Invasive Aspergillose

Hauptmanifestationsorte der Erkrankung sind

  • die Lungen (80 - 90%),
  • die Nasennebenhöhlen (5 - 10%) und
  • das ZNS (5 - 40%) (11, 12).

Am bedrohlichsten ist der ZNS-Befall. Mehrere Organsysteme können gleichzeitig betroffen sein. Nur in Einzelfällen wurden Hautinfiltrate, Knochen- oder Endokardinfiltrationen durch Aspergillen beobachtet. Die invasive Aspergillose ist abzugrenzen von der chronischen pulmonalen und der allergischen bronchopulmonalen Aspergillose (13).

Chronisch-pulmonale Aspergillose

Bei der chronisch-pulmonalen Aspergillose handelt es sich um eine subakute Verlaufsform der Aspergillose, von der oft weniger immungeschwächte Patienten betroffen sind.
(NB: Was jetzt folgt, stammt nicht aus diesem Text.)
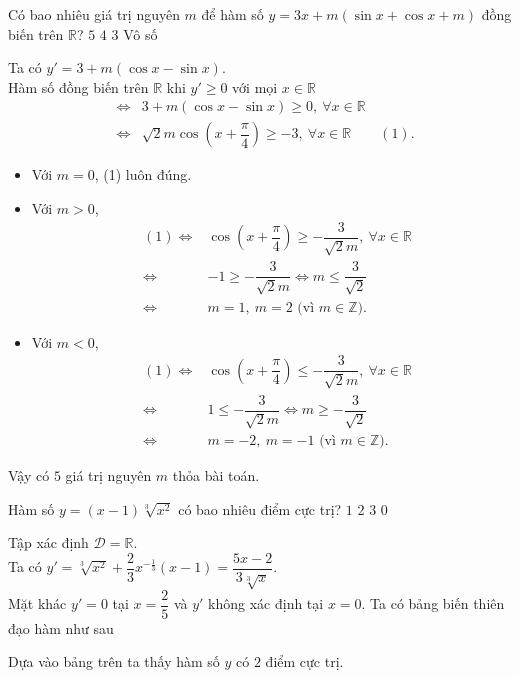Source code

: \begin{ex}%
	Có bao nhiêu giá trị nguyên $m$ để hàm số $y=3x+m(\sin x+\cos x+m)$ đồng biến trên $\mathbb{R}$?
	\choice
	{\True $5$}
	{$4$}
	{$3$}
	{Vô số}
	\loigiai
	{
		Ta có $y'=3+m(\cos x-\sin x)$.\\
		Hàm số đồng biến trên $\mathbb{R}$ khi $y'\ge0$ với mọi $x\in\mathbb{R}$
		\begin{eqnarray*}
			& \Leftrightarrow &3+m(\cos x-\sin x)\ge0,~\forall x\in\mathbb{R}\\
			& \Leftrightarrow &\sqrt{2}m\cos\left(x+\dfrac{\pi}{4}\right)\ge-3,~\forall x\in\mathbb{R}\qquad(1).
		\end{eqnarray*}
		\begin{itemize}
			\item Với $m=0$, (1) luôn đúng.
			\item Với $m>0$,
			\begin{eqnarray*}
					&(1) \Leftrightarrow &\cos\left(x+\dfrac{\pi}{4}\right)\ge-\dfrac{3}{\sqrt{2}m},~\forall x\in\mathbb{R} \\
					& \Leftrightarrow &-1\ge-\dfrac{3}{\sqrt{2}m}\Leftrightarrow m\le\dfrac{3}{\sqrt{2}}\\
					& \Leftrightarrow &m=1,~m=2 \text{ (vì $m \in \mathbb{Z}$).}
			\end{eqnarray*}
			\item Với $m<0$,
			\begin{eqnarray*}
				&(1) \Leftrightarrow &\cos\left(x+\dfrac{\pi}{4}\right)\le-\dfrac{3}{\sqrt{2}m},~\forall x\in\mathbb{R} \\
				& \Leftrightarrow &1\le-\dfrac{3}{\sqrt{2}m}\Leftrightarrow m\ge-\dfrac{3}{\sqrt{2}}\\
				& \Leftrightarrow &m=-2,~m=-1 \text{ (vì $m \in \mathbb{Z}$).}
			\end{eqnarray*}
		\end{itemize}\vspace{-3ex}
	Vậy có $5$ giá trị nguyên $m$ thỏa bài toán.
	}
\end{ex}

\begin{ex}%
	Hàm số $y=(x-1)\sqrt[3]{x^2}$ có bao nhiêu điểm cực trị?
	\choice
	{$1$}
	{\True $2$}
	{$3$}
	{$0$}
	\loigiai
	{
		Tập xác định $\mathscr{D}=\mathbb{R}$.\\
		Ta có $y'=\sqrt[3]{x^2}+\dfrac{2}{3}x^{-\frac{1}{3}}(x-1)=\dfrac{5x-2}{3\sqrt[3]{x}}$.\\
		Mặt khác $y'=0$ tại $x=\dfrac{2}{5}$ và $y'$ không xác định tại $x=0$. Ta có bảng biến thiên đạo hàm như sau
		\begin{center}
		\end{center}
	Dựa vào bảng trên ta thấy hàm số $y$ có $2$ điểm cực trị.
	}
\end{ex}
Es kommt nach Monaten zu nodulären Herden und teilweise Kavernenbildungen mit Lufteinschluss (so genanntes Luftsichelzeichen im CT-Thorax) in der Lunge, später zur Entwicklung von Aspergillomen – kugelig gewachsene Myzelien in einer Körperhöhlung -, mit Husten, Gewichtsverlust, Thoraxschmerzen und Fieber. Die chronisch-pulmonale Aspergillose muss in der Regel lebenslang behandelt werden. Wirksam sind Itraconazol, Voriconazol, Posaconazol und Amphotericin B.
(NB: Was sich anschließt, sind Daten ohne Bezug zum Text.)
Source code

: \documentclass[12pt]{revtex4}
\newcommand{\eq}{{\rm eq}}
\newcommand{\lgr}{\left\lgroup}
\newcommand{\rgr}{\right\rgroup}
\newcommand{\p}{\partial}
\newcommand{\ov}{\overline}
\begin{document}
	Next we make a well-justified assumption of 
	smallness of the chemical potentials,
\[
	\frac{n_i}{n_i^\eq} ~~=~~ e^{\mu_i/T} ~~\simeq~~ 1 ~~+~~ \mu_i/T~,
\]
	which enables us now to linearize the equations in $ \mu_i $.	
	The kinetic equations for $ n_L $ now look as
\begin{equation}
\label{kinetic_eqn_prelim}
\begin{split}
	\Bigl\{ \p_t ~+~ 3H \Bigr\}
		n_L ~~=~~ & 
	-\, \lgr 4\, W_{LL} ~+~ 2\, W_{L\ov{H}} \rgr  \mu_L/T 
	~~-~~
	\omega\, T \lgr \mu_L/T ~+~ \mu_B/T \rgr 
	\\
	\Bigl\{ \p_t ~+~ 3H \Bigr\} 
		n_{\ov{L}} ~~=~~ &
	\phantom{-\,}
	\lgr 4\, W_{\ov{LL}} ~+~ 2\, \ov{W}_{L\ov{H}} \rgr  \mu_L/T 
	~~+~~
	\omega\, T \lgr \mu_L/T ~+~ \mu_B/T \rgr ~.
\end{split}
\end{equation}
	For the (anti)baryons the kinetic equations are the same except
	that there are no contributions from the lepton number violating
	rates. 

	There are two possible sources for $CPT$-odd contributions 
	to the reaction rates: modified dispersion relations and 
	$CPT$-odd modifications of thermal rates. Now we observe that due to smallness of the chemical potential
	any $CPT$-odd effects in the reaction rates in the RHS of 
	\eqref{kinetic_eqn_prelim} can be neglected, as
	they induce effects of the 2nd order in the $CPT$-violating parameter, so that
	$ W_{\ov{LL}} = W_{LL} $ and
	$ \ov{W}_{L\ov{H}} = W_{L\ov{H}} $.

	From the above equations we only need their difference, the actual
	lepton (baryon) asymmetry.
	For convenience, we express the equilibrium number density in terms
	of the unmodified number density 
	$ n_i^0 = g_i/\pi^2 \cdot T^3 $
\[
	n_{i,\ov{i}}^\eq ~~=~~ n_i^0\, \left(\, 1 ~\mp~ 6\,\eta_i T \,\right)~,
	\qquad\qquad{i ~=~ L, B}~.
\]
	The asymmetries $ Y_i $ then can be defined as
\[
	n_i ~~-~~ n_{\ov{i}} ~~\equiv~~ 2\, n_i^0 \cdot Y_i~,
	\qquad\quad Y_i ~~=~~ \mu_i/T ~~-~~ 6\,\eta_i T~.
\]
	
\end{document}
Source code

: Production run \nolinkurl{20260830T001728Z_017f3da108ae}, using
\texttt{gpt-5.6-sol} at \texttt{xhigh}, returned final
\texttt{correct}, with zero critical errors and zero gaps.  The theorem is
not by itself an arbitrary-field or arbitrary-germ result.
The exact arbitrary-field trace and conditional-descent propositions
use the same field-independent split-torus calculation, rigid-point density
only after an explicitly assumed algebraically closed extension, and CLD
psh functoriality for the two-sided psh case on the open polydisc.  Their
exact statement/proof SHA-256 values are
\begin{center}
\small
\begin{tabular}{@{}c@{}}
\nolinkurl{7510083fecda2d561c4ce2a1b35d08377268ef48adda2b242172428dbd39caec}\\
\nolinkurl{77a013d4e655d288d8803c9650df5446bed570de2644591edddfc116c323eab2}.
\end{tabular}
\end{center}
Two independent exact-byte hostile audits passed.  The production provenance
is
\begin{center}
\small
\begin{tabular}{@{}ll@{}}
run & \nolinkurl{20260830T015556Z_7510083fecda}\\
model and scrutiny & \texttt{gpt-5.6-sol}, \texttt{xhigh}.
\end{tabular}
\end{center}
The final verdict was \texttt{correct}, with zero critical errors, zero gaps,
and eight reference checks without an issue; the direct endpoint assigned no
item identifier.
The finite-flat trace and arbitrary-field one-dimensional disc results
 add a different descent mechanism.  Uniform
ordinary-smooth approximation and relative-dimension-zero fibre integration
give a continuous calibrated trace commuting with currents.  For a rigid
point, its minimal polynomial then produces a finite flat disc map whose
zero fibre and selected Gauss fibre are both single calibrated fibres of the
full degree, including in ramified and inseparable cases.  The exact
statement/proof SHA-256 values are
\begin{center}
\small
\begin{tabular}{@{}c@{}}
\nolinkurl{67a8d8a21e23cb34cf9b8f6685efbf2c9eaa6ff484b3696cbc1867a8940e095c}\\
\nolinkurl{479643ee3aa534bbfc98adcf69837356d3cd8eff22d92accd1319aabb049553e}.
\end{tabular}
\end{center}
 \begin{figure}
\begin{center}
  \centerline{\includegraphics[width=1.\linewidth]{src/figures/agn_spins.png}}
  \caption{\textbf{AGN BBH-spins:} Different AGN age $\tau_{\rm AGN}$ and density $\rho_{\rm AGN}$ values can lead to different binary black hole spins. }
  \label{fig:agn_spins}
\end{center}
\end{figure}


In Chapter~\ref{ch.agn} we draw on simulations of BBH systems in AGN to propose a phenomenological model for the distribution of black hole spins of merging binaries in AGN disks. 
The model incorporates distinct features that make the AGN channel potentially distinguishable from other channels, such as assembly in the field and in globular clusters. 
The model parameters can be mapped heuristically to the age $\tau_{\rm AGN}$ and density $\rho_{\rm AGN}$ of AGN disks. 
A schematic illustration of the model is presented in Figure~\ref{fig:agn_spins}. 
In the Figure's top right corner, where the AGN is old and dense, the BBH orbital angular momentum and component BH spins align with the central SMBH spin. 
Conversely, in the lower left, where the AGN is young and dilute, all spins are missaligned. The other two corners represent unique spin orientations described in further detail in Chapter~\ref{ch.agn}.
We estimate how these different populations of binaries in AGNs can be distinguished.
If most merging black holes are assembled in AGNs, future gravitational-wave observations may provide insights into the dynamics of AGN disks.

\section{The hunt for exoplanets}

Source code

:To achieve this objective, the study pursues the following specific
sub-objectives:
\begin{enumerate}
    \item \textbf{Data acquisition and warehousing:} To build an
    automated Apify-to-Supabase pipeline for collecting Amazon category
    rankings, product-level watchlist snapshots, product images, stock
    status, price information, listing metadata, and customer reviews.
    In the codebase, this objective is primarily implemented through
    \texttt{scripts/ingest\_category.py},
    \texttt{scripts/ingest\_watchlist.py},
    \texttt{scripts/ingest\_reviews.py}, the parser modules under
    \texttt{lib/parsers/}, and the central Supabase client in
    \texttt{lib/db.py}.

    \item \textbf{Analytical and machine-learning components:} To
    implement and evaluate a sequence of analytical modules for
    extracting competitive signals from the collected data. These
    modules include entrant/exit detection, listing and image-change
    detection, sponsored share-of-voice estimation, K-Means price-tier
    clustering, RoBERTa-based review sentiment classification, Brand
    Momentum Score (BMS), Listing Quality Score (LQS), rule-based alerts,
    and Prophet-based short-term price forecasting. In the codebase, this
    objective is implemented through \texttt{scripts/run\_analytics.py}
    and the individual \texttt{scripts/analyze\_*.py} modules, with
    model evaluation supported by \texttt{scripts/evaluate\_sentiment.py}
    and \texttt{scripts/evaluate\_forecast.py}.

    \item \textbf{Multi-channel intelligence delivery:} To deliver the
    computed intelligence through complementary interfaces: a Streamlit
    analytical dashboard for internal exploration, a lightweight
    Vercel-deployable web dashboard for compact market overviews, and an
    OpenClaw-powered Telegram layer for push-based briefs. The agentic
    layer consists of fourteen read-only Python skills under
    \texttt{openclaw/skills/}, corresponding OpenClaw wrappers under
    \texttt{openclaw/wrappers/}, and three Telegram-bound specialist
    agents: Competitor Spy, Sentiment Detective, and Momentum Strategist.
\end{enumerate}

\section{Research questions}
Allergische bronchopulmonale Aspergillose

Die allergische bronchopulmonale Aspergillose geht mit einer schweren Dilatation der langen und schmalen Atemwege einher und führt zu Asthma-ähnlichen Symptomen wie chronischen Entzündungen der Bronchien. Im weiteren Verlauf kann es zu einer Lungenfibrose kommen. Nach derzeitiger Vorstellung ist hier ist ein Cortison-Präparat das Mittel der Wahl. Eine antimykotikotische Therapie wird aber zunehmend als wirksame Behandlung (Itraconazol) diskutiert.